Work-stealing = lanes help each other:
┌──────────────────────────────────────────┐
│ Lane 1: [customer] [customer] │
│ Lane 2: [customer] ←── stole from lane 1│
│ Lane 3: [customer] ←── stole from lane 1│
│ Lane 4: [customer] │
└──────────────────────────────────────────┘
Idle cashiers walk to busy lanes and take customers.
Result: balanced load, shorter wait times.
Why work-stealing?
With N worker threads, you need a strategy for distributing tasks:
Strategy 1: Shared queue (simple, bad)
All workers pop from ONE queue.
Problem: lock contention. N threads fighting over one Mutex.
┌────────┐ ┌────────┐ ┌────────┐
│Worker 0│ │Worker 1│ │Worker 2│
└───┬────┘ └───┬────┘ └───┬────┘
│ │ │
└─────┬─────┴─────┬────┘
│ │
┌────▼────────────▼────┐
│ Shared Queue (Mutex)│ ← contention!
└──────────────────────┘
Strategy 2: Local queues + work stealing (complex, fast)
Each worker has its own queue. No contention for local work.
When idle, steal from a random busy worker.

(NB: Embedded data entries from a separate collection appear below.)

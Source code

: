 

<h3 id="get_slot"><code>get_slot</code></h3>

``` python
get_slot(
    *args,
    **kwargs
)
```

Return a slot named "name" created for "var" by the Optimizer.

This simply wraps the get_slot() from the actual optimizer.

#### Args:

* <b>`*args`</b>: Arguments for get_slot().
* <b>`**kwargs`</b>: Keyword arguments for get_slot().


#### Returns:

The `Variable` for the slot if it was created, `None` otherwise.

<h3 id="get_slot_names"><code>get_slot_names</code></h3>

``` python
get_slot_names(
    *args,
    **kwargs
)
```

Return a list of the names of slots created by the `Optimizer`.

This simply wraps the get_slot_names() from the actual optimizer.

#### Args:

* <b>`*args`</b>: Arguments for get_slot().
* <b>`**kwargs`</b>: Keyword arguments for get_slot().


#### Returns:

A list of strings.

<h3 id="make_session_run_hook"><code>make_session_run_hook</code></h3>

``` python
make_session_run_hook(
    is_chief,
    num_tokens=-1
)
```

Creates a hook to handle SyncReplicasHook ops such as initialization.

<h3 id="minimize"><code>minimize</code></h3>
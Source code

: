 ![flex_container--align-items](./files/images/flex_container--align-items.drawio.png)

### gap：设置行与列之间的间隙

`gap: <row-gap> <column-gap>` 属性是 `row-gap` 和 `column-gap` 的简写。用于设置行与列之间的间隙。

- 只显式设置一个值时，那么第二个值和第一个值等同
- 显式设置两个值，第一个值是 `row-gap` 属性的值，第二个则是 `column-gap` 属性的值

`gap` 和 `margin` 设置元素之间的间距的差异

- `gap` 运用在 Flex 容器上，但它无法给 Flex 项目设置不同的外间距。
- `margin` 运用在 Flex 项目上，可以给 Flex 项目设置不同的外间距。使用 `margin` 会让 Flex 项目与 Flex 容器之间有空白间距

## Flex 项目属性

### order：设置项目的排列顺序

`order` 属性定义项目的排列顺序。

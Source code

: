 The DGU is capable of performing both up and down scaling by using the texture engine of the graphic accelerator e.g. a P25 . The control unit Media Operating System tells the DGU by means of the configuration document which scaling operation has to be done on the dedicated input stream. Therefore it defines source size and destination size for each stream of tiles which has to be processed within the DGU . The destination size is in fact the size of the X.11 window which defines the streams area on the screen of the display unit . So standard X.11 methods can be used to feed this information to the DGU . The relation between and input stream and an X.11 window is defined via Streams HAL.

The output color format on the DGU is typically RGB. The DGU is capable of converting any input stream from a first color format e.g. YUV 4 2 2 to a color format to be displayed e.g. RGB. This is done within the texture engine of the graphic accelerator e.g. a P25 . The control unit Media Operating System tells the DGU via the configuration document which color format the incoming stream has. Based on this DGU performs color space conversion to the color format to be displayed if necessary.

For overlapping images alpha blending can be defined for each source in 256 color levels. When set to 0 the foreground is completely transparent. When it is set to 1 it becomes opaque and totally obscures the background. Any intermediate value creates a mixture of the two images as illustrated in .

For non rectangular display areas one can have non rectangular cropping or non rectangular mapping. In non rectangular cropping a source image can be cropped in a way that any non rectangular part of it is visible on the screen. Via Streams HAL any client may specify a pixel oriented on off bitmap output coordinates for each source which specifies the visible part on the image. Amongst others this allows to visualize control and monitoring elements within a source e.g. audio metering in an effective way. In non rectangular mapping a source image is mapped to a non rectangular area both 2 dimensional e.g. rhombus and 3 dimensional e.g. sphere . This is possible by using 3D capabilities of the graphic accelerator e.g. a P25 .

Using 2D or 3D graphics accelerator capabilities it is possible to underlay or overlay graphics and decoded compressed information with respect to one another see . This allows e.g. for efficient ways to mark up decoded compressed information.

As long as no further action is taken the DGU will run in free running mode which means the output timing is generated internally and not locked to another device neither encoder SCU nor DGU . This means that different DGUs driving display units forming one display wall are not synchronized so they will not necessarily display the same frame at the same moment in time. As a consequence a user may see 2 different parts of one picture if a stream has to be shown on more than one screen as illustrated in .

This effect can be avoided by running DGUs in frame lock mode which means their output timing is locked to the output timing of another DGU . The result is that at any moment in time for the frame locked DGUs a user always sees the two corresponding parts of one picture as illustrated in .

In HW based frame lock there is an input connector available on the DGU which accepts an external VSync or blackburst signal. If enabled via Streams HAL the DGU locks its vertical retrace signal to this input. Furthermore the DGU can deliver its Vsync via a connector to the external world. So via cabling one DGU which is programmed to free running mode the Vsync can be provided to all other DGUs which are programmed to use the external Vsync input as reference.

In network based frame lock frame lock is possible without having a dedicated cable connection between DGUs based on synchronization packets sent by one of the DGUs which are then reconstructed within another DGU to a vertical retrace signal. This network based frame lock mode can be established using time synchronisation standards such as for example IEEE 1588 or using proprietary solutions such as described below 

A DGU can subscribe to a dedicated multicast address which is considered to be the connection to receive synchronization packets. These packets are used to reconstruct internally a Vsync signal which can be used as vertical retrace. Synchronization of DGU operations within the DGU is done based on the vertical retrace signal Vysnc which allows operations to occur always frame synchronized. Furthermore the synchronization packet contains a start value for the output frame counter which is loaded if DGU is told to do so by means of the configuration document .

┌────────┐ ┌────────┐ ┌────────┐
│Worker 0│ │Worker 1│ │Worker 2│
│[t1,t2] │ │[t3] │ │[] │ ← empty, will steal
└────────┘ └────────┘ └───┬────┘
│ steal half from Worker 0
▼
┌────────┐ ┌────────┐ ┌────────┐
│Worker 0│ │Worker 1│ │Worker 2│
│[t1] │ │[t3] │ │[t2] │ ← balanced!
└────────┘ └────────┘ └────────┘
Architecture
┌────────────────────────────────────────────────────────┐
│ Work-Stealing Runtime │
│ │
│ ┌──────────────────────────────────────────────────┐ │
│ │ Global Queue (for overflow + cross-thread spawn)│ │
│ │ Arc<Mutex<VecDeque<Arc<Task>>>> │ │
│ └──────────┬──────────────┬──────────┬─────────────┘ │
│ │ │ │ │
│ ┌──────────▼───┐ ┌──────▼──────┐ ┌▼────────────┐ │
│ │ Worker 0 │ │ Worker 1 │ │ Worker 2 │ │
│ │ │ │ │ │ │ │
│ │ local queue │ │ local queue │ │ local queue │ │
│ │ [t1, t2] │ │ [t3] │ │ [] │ │
│ │ │ │ │ │ ↑ steal │ │
│ │ thread 0 │ │ thread 1 │ │ thread 2 │ │
│ └──────────────┘ └─────────────┘ └─────────────┘ │
│ │
│ Each worker: │
│ 1. Pop from local queue │
│ 2. If empty → check global queue │
│ 3. If empty → steal from random worker │
│ 4. If nothing → park (sleep) │
└────────────────────────────────────────────────────────┘
The worker loop
#![allow(unused)]
fn main() {
fn worker_loop(worker_id: usize, workers: &[Worker], global: &GlobalQueue) {
loop {
// 1. Try local queue first (no contention)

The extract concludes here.